While general horse theft does occur occasionally, theft of tack is much more common, but there are a number of sensible measures you can take to make your yard safer.

Layers of an onion

Treat your yard’s security like layers of an onion, starting with fences and boundaries.

You need to make it as hard as possible for strange vehicles to gain access as it’s much harder to steal animals or heavy valuables if transport isn’t close by, ready to be loaded.

It goes without saying that all fencing, doors and gates should be 100% secure, and gravel drives can be a very useful auditory deterrent.

Gates should actually be locked.

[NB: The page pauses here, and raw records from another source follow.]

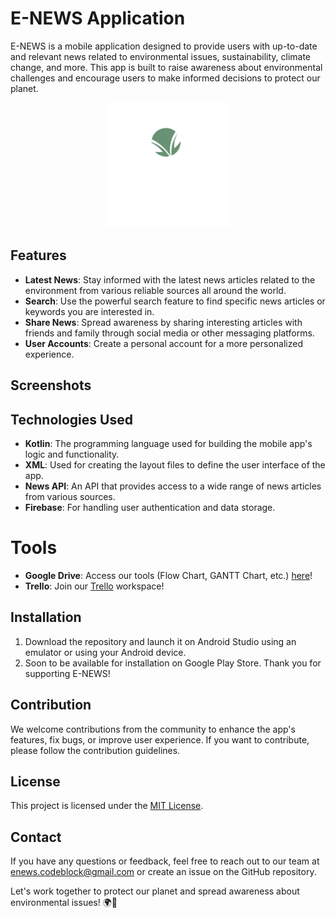 # E-NEWS Application

E-NEWS  is a mobile application designed to provide users with up-to-date and relevant news related to environmental issues, sustainability, climate change, and more. This app is built to raise awareness about environmental challenges and encourage users to make informed decisions to protect our planet.

<p align="center">
  <img src="app/src/main/res/drawable/logo_transparent.png" alt="E-NEWS Logo" width="200" height="200">
</p>

## Features
- **Latest News**: Stay informed with the latest news articles related to the environment from various reliable sources all around the world.
- **Search**: Use the powerful search feature to find specific news articles or keywords you are interested in.
- **Share News**: Spread awareness by sharing interesting articles with friends and family through social media or other messaging platforms.
- **User Accounts**: Create a personal account for a more personalized experience.

## Screenshots

## Technologies Used
- **Kotlin**: The programming language used for building the mobile app's logic and functionality.
- **XML**: Used for creating the layout files to define the user interface of the app.
- **News API**: An API that provides access to a wide range of news articles from various sources.
- **Firebase**: For handling user authentication and data storage.

# Tools 
- **Google Drive**: Access our tools (Flow Chart, GANTT Chart, etc.) <a href="https://drive.google.com/drive/folders/1X1bTVeiz5bqlwKOvLdVmDIfo-E5APdUi">here</a>!
- **Trello**: Join our <a href="https://trello.com/w/codeblock6">Trello</a> workspace!
  
## Installation
1. Download the repository and launch it on Android Studio using an emulator or using your Android device.
2. Soon to be available for installation on Google Play Store. Thank you for supporting E-NEWS!

## Contribution
We welcome contributions from the community to enhance the app's features, fix bugs, or improve user experience. If you want to contribute, please follow the contribution guidelines.

## License
This project is licensed under the <a href="https://opensource.org/license/mit/">MIT License</a>.

## Contact
If you have any questions or feedback, feel free to reach out to our team at enews.codeblock@gmail.com or create an issue on the GitHub repository.

Let's work together to protect our planet and spread awareness about environmental issues! 🌍🌿
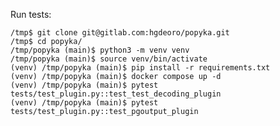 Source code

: Run tests:

    /tmp$ git clone git@gitlab.com:hgdeoro/popyka.git
    /tmp$ cd popyka/
    /tmp/popyka (main)$ python3 -m venv venv
    /tmp/popyka (main)$ source venv/bin/activate
    (venv) /tmp/popyka (main)$ pip install -r requirements.txt
    (venv) /tmp/popyka (main)$ docker compose up -d
    (venv) /tmp/popyka (main)$ pytest tests/test_plugin.py::test_test_decoding_plugin
    (venv) /tmp/popyka (main)$ pytest tests/test_plugin.py::test_pgoutput_plugin
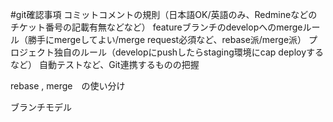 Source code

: #git確認事項
コミットコメントの規則（日本語OK/英語のみ、Redmineなどのチケット番号の記載有無などなど）
featureブランチのdevelopへのmergeルール（勝手にmergeしてよい/merge request必須など、rebase派/merge派）
プロジェクト独自のルール（developにpushしたらstaging環境にcap deployするなど）
自動テストなど、Git連携するものの把握



rebase , merge　の使い分け



ブランチモデル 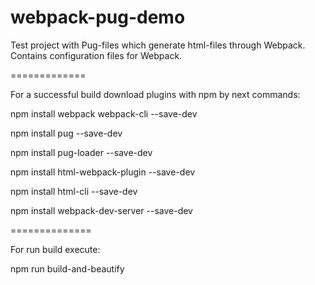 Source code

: # webpack-pug-demo
Test project with Pug-files which generate html-files through Webpack. Contains configuration files for Webpack.

=============

For a successful build download plugins with npm by next commands:

npm install webpack webpack-cli --save-dev

npm install pug --save-dev

npm install pug-loader --save-dev

npm install html-webpack-plugin --save-dev

npm install html-cli --save-dev

npm install webpack-dev-server --save-dev

==============

For run build execute:

npm run build-and-beautify
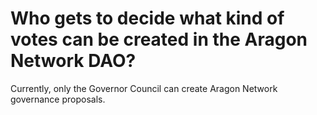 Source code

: # Who gets to decide what kind of votes can be created in the Aragon Network DAO?

Currently, only the Governor Council can create Aragon Network governance proposals.
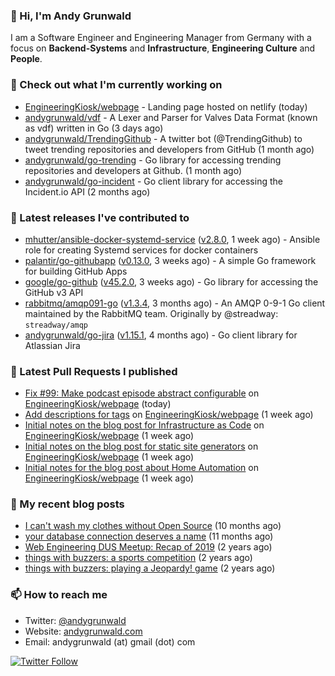 ### 👋 Hi, I'm Andy Grunwald

I am a Software Engineer and Engineering Manager from Germany with a focus on **Backend-Systems** and **Infrastructure**, **Engineering Culture** and **People**.

### 👷 Check out what I'm currently working on


- [EngineeringKiosk/webpage](https://github.com/EngineeringKiosk/webpage) - Landing page hosted on netlify (today)
- [andygrunwald/vdf](https://github.com/andygrunwald/vdf) - A Lexer and Parser for Valves Data Format (known as vdf) written in Go (3 days ago)
- [andygrunwald/TrendingGithub](https://github.com/andygrunwald/TrendingGithub) - A twitter bot (@TrendingGithub) to tweet trending repositories and developers from GitHub (1 month ago)
- [andygrunwald/go-trending](https://github.com/andygrunwald/go-trending) - Go library for accessing trending repositories and developers at Github. (1 month ago)
- [andygrunwald/go-incident](https://github.com/andygrunwald/go-incident) - Go client library for accessing the Incident.io API (2 months ago)

### 🔭 Latest releases I've contributed to


- [mhutter/ansible-docker-systemd-service](https://github.com/mhutter/ansible-docker-systemd-service) ([v2.8.0](https://github.com/mhutter/ansible-docker-systemd-service/releases/tag/v2.8.0), 1 week ago) - Ansible role for creating Systemd services for docker containers
- [palantir/go-githubapp](https://github.com/palantir/go-githubapp) ([v0.13.0](https://github.com/palantir/go-githubapp/releases/tag/v0.13.0), 3 weeks ago) - A simple Go framework for building GitHub Apps
- [google/go-github](https://github.com/google/go-github) ([v45.2.0](https://github.com/google/go-github/releases/tag/v45.2.0), 3 weeks ago) - Go library for accessing the GitHub v3 API
- [rabbitmq/amqp091-go](https://github.com/rabbitmq/amqp091-go) ([v1.3.4](https://github.com/rabbitmq/amqp091-go/releases/tag/v1.3.4), 3 months ago) - An AMQP 0-9-1 Go client maintained by the RabbitMQ team. Originally by @streadway: `streadway/amqp`
- [andygrunwald/go-jira](https://github.com/andygrunwald/go-jira) ([v1.15.1](https://github.com/andygrunwald/go-jira/releases/tag/v1.15.1), 4 months ago) - Go client library for Atlassian Jira

### 🔨 Latest Pull Requests I published


- [Fix #99: Make podcast episode abstract configurable](https://github.com/EngineeringKiosk/webpage/pull/102) on [EngineeringKiosk/webpage](https://github.com/EngineeringKiosk/webpage) (today)
- [Add descriptions for tags](https://github.com/EngineeringKiosk/webpage/pull/92) on [EngineeringKiosk/webpage](https://github.com/EngineeringKiosk/webpage) (1 week ago)
- [Initial notes on the blog post for Infrastructure as Code](https://github.com/EngineeringKiosk/webpage/pull/89) on [EngineeringKiosk/webpage](https://github.com/EngineeringKiosk/webpage) (1 week ago)
- [Initial notes on the blog post for static site generators](https://github.com/EngineeringKiosk/webpage/pull/88) on [EngineeringKiosk/webpage](https://github.com/EngineeringKiosk/webpage) (1 week ago)
- [Initial notes for the blog post about Home Automation](https://github.com/EngineeringKiosk/webpage/pull/87) on [EngineeringKiosk/webpage](https://github.com/EngineeringKiosk/webpage) (1 week ago)

### 📝 My recent blog posts


- [I can&#39;t wash my clothes without Open Source](https://andygrunwald.com/blog/i-cant-wash-my-clothes-without-open-source/) (10 months ago)
- [your database connection deserves a name](https://andygrunwald.com/blog/your-database-connection-deserves-a-name/) (11 months ago)
- [Web Engineering DUS Meetup: Recap of 2019](https://andygrunwald.com/blog/web-engineering-dus-recap-of-2019/) (2 years ago)
- [things with buzzers: a sports competition](https://andygrunwald.com/blog/things-with-buzzers-a-sports-competition/) (2 years ago)
- [things with buzzers: playing a Jeopardy! game](https://andygrunwald.com/blog/things-with-buzzers-playing-a-jeopardy-game/) (2 years ago)

### 📫 How to reach me

- Twitter: [@andygrunwald](https://twitter.com/andygrunwald)
- Website: [andygrunwald.com](https://andygrunwald.com)
- Email: andygrunwald (at) gmail (dot) com

[![Twitter Follow](https://img.shields.io/twitter/follow/andygrunwald?label=Follow&style=social)](https://twitter.com/andygrunwald)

Buy anti-lift locks or weld gate pins so that gates can’t be lifted off their hinges even when padlocked.

A determined thief will come in through any weak point of a building, including roofs, skylights and windows, so fitting metal bars to areas like this can help.

Your tack room ideally needs to be ‘armour-plated’. Brick or concrete walls and heavy duty mortice locks are advisable – indeed anything less than this may invalidate your insurance.

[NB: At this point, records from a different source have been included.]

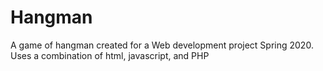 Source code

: # Hangman
A game of hangman created for a Web development project Spring 2020. Uses a combination of html, javascript, and PHP 
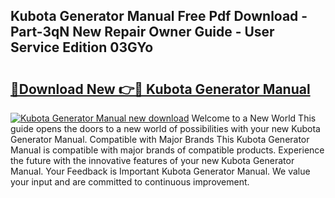 ## Kubota Generator Manual Free Pdf Download - Part-3qN New Repair Owner Guide - User Service Edition 03GYo

# <h2><a href="http://bc79504.oget.top/?id=Kubota+Generator+Manual">🔗Download New 👉🔴 Kubota Generator Manual</a></h2>

[![Kubota Generator Manual new download](https://i.imgur.com/5g1atiW.png)](http://bc79504.oget.top/?id=Kubota+Generator+Manual)
Welcome to a New World This guide opens the doors to a new world of possibilities with your new Kubota Generator Manual. Compatible with Major Brands This Kubota Generator Manual is compatible with major brands of compatible products. Experience the future with the innovative features of your new Kubota Generator Manual. Your Feedback is Important Kubota Generator Manual. We value your input and are committed to continuous improvement.

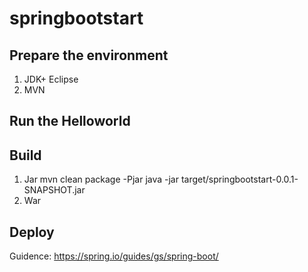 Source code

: # springbootstart

## Prepare the environment
1. JDK+ Eclipse
2. MVN

## Run the Helloworld

## Build
1. Jar
mvn clean package -Pjar
java -jar target/springbootstart-0.0.1-SNAPSHOT.jar
2. War
## Deploy

Guidence:
https://spring.io/guides/gs/spring-boot/
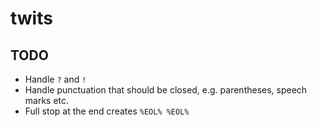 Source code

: # twits

## TODO
- Handle `?` and `!`
- Handle punctuation that should be closed, e.g. parentheses, speech marks etc.
- Full stop at the end creates `%EOL% %EOL%`
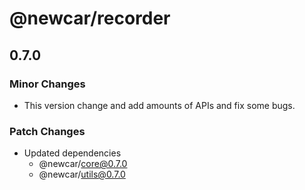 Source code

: # @newcar/recorder

## 0.7.0

### Minor Changes

- This version change and add amounts of APIs and fix some bugs.

### Patch Changes

- Updated dependencies
  - @newcar/core@0.7.0
  - @newcar/utils@0.7.0
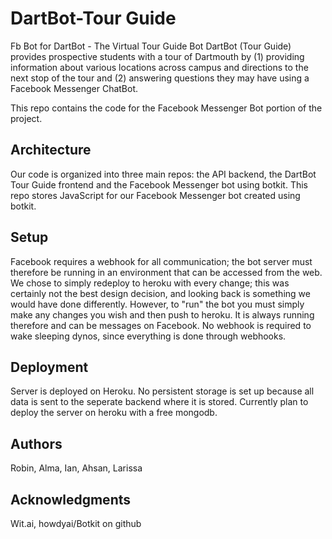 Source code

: # DartBot-Tour Guide

Fb Bot for DartBot - The Virtual Tour Guide Bot
DartBot (Tour Guide) provides prospective students with a tour of Dartmouth by (1) providing information about various locations across campus and directions to the next stop of the tour and (2) answering questions they may have using a Facebook Messenger ChatBot.

This repo contains the code for the Facebook Messenger Bot portion of the project.

## Architecture

Our code is organized into three main repos: the API backend, the DartBot Tour Guide frontend and the Facebook Messenger bot using botkit.
This repo stores JavaScript for our Facebook Messenger bot created using botkit.


## Setup

Facebook requires a webhook for all communication; the bot server must therefore be running in an environment that can be accessed from the web. We chose to simply redeploy to heroku with every change; this was certainly not the best design decision, and looking back is something we would have done differently. However, to "run" the bot you must simply make any changes you wish and then push to heroku. It is always running therefore and can be messages on Facebook. No webhook is required to wake sleeping dynos, since everything is done through webhooks.


## Deployment

Server is deployed on Heroku. No persistent storage is set up because all data is sent to the seperate backend where it is stored. 
Currently plan to deploy the server on heroku with a free mongodb.

## Authors

Robin, Alma, Ian, Ahsan, Larissa

## Acknowledgments

Wit.ai, howdyai/Botkit on github
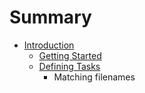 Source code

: # Summary

* [Introduction](README.md)
   * [Getting Started](chapter1.md)
   * [Defining Tasks](chapter2.md)
       * Matching filenames

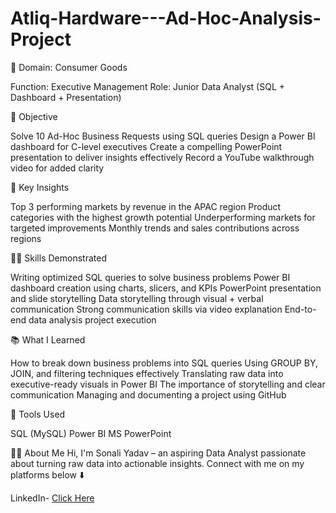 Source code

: # Atliq-Hardware---Ad-Hoc-Analysis-Project

📌 Domain: Consumer Goods

Function: Executive Management
Role: Junior Data Analyst (SQL + Dashboard + Presentation)

🎯 Objective

Solve 10 Ad-Hoc Business Requests using SQL queries
Design a Power BI dashboard for C-level executives
Create a compelling PowerPoint presentation to deliver insights effectively
Record a YouTube walkthrough video for added clarity

🧠 Key Insights

Top 3 performing markets by revenue in the APAC region
Product categories with the highest growth potential
Underperforming markets for targeted improvements
Monthly trends and sales contributions across regions

🧑‍💻 Skills Demonstrated

Writing optimized SQL queries to solve business problems
Power BI dashboard creation using charts, slicers, and KPIs
PowerPoint presentation and slide storytelling
Data storytelling through visual + verbal communication
Strong communication skills via video explanation
End-to-end data analysis project execution

📚 What I Learned

How to break down business problems into SQL queries
Using GROUP BY, JOIN, and filtering techniques effectively
Translating raw data into executive-ready visuals in Power BI
The importance of storytelling and clear communication
Managing and documenting a project using GitHub

🧰 Tools Used

SQL (MySQL)
Power BI
MS PowerPoint


🙋‍♂️ About Me
Hi, I'm Sonali Yadav – an aspiring Data Analyst passionate about turning raw data into actionable insights.
Connect with me on my platforms below ⬇️

LinkedIn- <a href="https://www.linkedin.com/in/sonali-yadav-a50823171" target="_blank">Click Here</a>




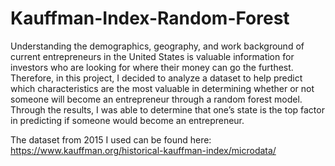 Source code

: # Kauffman-Index-Random-Forest

Understanding the demographics, geography, and work background of current entrepreneurs in the United States is valuable information for investors who are looking for where their money can go the furthest. Therefore, in this project, I decided to analyze a dataset to help predict which characteristics are the most valuable in determining whether or not someone will become an entrepreneur through a random forest model. Through the results, I was able to determine that one’s state is the top factor in predicting if someone would become an entrepreneur.

The dataset from 2015 I used can be found here: https://www.kauffman.org/historical-kauffman-index/microdata/
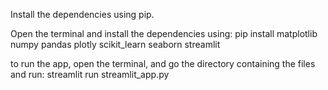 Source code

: Install the dependencies using pip. 

Open the terminal and install the dependencies using:
pip install matplotlib numpy pandas plotly scikit_learn seaborn streamlit

to run the app, open the terminal, and go the directory containing the files and run:
streamlit run streamlit_app.py

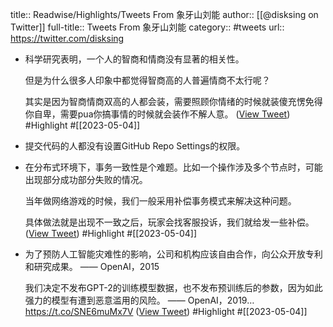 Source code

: title:: Readwise/Highlights/Tweets From 象牙山刘能
author:: [[@disksing on Twitter]]
full-title:: Tweets From 象牙山刘能
category:: #tweets
url:: https://twitter.com/disksing

- 科学研究表明，一个人的智商和情商没有显著的相关性。
  
  但是为什么很多人印象中都觉得智商高的人普遍情商不太行呢？
  
  其实是因为智商情商双高的人都会装，需要照顾你情绪的时候就装傻充愣免得你自卑，需要pua你搞事情的时候就会装作不解人意。 ([View Tweet](https://twitter.com/disksing/status/1638007604747329537)) #Highlight #[[2023-05-04]]
- 提交代码的人都没有设置GitHub Repo Settings的权限。
- 在分布式环境下，事务一致性是个难题。比如一个操作涉及多个节点时，可能出现部分成功部分失败的情况。
  
  当年做网络游戏的时候，我们一般采用补偿事务模式来解决这种问题。
  
  具体做法就是出现不一致之后，玩家会找客服投诉，我们就给发一些补偿。 ([View Tweet](https://twitter.com/disksing/status/1633671220200886273)) #Highlight #[[2023-05-04]]
- 为了预防人工智能灾难性的影响，公司和机构应该自由合作，向公众开放专利和研究成果。
  —— OpenAI，2015
  
  我们决定不发布GPT-2的训练模型数据，也不发布预训练后的参数，因为如此强力的模型有遭到恶意滥用的风险。
  —— OpenAI，2019… https://t.co/SNE6muMx7V ([View Tweet](https://twitter.com/disksing/status/1625339729330999297)) #Highlight #[[2023-05-04]]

If your yard facilities don’t include this, check whether there’s at least an alarm and/or CCTV system, and that areas are well lit with security lights.

If you have CCTV, it’s advisable to film the entrances to the property to catch strange vehicles’ number plates.

CCTV cameras are much cheaper these days and many operate using wifi, so if wiring in a camera system is putting you off, there’s now a way around this.

Make sure that cameras are placed well out of reach – even to someone holding a yard brush!

Thieves will grab anything to hand to push the camera away from their activities. They might also spray them with paint to obscure the picture.

Fake it ‘til you make it

If CCTV cameras or other security measures are out of your price range right now, try fitting some dummy cameras instead, or displaying signs about the presence of concealed cameras on the yard.

Mark your territory

Freezemarked horses are visibly more difficult for thieves to sell on as it’s obvious that they can be identified, but freeze marking and microchipping also allows vets, abattoirs and dealers to discover whether an animal has been rightfully sold on.

Painting distinguishing marks onto trailers makes it much easier for police to spot them if the theft is reported early on.

Painting the postcode on the roof is a useful tactic, but never have the address of where the trailer is kept on the vehicle as this will tell thieves where something that has caught their eye can be found.